French Radish and Goat Cheese Tartines

French Radish and Goat Cheese Tartines

Enjoy French radishes with just a little salt and butter, or as the crowning jewel atop these lovely goat cheese tartines.

I’ve had a long-held love for all radishes, but the one variety that really has my heart is the French Breakfast radish.  This long, slender variety — with its elegant, delicate white tips tied into pretty, little bunches at the base of their delicate, leafy green stems — is hard to pass up when I spot them at the market.

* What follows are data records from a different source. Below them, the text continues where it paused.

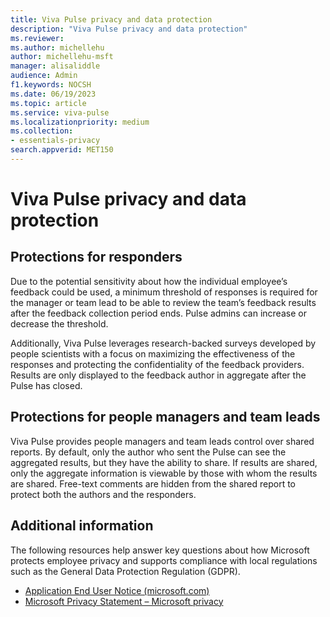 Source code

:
 ```yaml
---
title: Viva Pulse privacy and data protection
description: "Viva Pulse privacy and data protection"
ms.reviewer: 
ms.author: michellehu
author: michellehu-msft
manager: alisaliddle
audience: Admin
f1.keywords: NOCSH
ms.date: 06/19/2023
ms.topic: article
ms.service: viva-pulse
ms.localizationpriority: medium
ms.collection:
- essentials-privacy
search.appverid: MET150
---
```


# Viva Pulse privacy and data protection

## Protections for responders

Due to the potential sensitivity about how the individual employee’s feedback could be used, a minimum threshold of responses is required for the manager or team lead to be able to review the team’s feedback results after the feedback collection period ends. Pulse admins can increase or decrease the threshold.

Additionally, Viva Pulse leverages research-backed surveys developed by people scientists with a focus on maximizing the effectiveness of the responses and protecting the confidentiality of the feedback providers. Results are only displayed to the feedback author in aggregate after the Pulse has closed.

## Protections for people managers and team leads

Viva Pulse provides people managers and team leads control over shared reports. By default, only the author who sent the Pulse can see the aggregated results, but they have the ability to share. If results are shared, only the aggregate information is viewable by those with whom the results are shared. Free-text comments are hidden from the shared report to protect both the authors and the responders.

## Additional information

The following resources help answer key questions about how Microsoft protects employee privacy and supports compliance with local regulations such as the General Data Protection Regulation (GDPR).

* [Application End User Notice (microsoft.com)](https://support.microsoft.com/office/application-end-user-notice-bc6027fe-68c3-4758-a70d-cfe97c43b4e2)
* [Microsoft Privacy Statement – Microsoft privacy](https://privacy.microsoft.com/privacystatement)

With a crisp texture and a mild, spicy, sweet flavor, the beautiful French Breakfast radish has an elongated shape with a deep pink skin at the top that gradually fades to white at the bottom.  The earlier these radishes are harvested in the growing season, the smaller the size and the more delicate the flavor. Although a little less spicy than other varieties, the French Breakfast radish still has “bite”. They are truly one of the simplest pleasures of the new spring season that is arriving.


There may be no simpler way to enjoy this slender spring vegetable than in the classic French manner: raw, with butter and salt.  Despite their name, they aren’t typically eaten for breakfast.  Instead, they are eaten as a snack or an appetizer.  In my family, they would always be served as an hors d’oeuvre, a pre-dinner snack, or for brunch.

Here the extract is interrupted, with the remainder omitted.